DATA RECORDS:
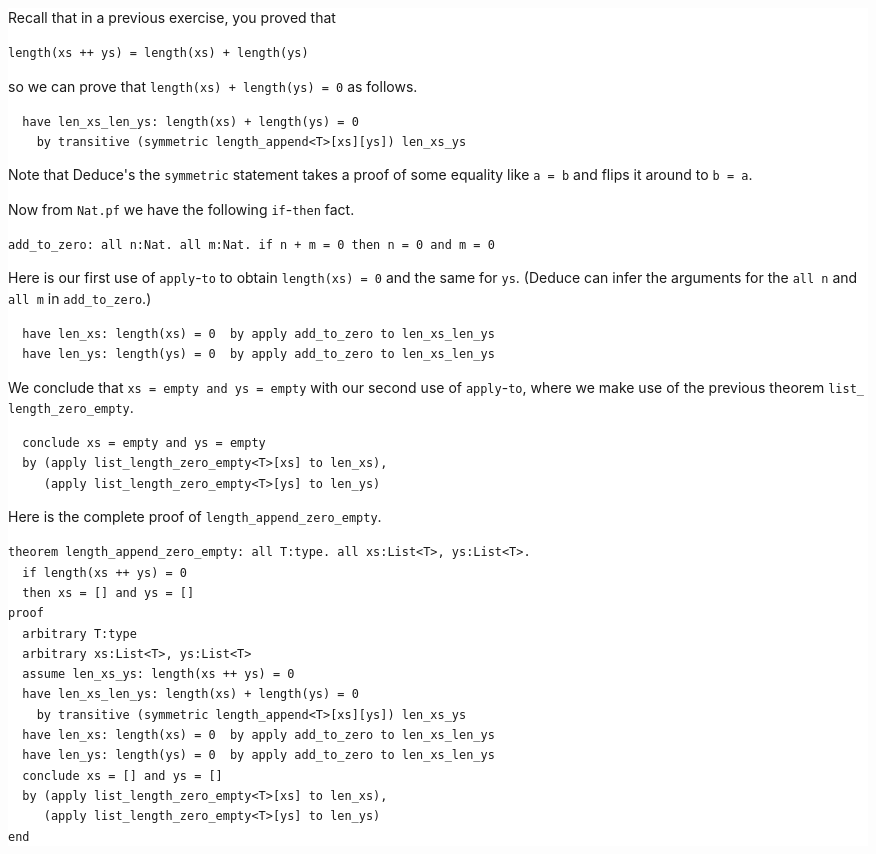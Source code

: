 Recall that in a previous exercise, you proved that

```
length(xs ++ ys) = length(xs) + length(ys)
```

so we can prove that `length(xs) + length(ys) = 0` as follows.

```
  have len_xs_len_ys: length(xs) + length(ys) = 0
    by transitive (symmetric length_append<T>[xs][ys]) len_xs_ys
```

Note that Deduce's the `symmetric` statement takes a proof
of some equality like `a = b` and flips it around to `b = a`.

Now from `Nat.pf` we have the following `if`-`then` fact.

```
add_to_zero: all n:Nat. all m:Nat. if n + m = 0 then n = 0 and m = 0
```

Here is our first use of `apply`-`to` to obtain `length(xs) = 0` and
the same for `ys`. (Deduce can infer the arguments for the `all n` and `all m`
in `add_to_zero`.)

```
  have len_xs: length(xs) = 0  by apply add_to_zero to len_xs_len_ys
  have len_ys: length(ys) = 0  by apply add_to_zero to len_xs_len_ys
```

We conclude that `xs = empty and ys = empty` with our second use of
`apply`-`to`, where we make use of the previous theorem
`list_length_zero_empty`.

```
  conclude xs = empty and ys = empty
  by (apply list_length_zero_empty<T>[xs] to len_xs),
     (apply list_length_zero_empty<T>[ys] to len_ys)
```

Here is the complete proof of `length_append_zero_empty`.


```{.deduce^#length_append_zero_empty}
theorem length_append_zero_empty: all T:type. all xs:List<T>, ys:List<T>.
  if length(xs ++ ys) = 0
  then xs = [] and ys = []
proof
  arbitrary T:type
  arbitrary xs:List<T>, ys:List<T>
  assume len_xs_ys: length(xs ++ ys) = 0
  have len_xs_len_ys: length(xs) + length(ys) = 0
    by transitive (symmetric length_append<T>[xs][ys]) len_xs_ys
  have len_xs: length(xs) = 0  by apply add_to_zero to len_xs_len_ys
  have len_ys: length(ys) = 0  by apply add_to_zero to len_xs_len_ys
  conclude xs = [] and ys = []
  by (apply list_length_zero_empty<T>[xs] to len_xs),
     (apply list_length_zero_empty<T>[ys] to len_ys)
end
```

...

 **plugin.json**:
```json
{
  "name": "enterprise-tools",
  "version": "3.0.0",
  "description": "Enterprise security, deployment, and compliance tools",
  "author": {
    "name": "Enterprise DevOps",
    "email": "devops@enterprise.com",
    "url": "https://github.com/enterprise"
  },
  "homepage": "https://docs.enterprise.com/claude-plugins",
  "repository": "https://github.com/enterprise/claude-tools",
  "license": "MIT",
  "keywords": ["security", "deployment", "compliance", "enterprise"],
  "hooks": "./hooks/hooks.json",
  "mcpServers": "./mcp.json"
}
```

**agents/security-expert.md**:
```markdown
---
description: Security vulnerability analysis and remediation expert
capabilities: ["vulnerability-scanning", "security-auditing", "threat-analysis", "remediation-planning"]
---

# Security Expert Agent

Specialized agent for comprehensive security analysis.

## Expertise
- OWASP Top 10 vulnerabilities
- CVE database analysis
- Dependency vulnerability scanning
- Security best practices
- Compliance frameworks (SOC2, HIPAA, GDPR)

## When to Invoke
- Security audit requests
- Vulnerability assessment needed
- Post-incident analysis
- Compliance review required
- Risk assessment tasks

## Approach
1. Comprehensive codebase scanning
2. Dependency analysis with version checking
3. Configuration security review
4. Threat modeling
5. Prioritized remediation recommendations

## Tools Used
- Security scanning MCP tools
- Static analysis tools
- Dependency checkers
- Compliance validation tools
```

WHAT IS EXPECTED:
Check the entries above line by line and return each one containing the word "claude".

EXPECTED OUTPUT:
  "homepage": "https://docs.enterprise.com/claude-plugins",
  "repository": "https://github.com/enterprise/claude-tools",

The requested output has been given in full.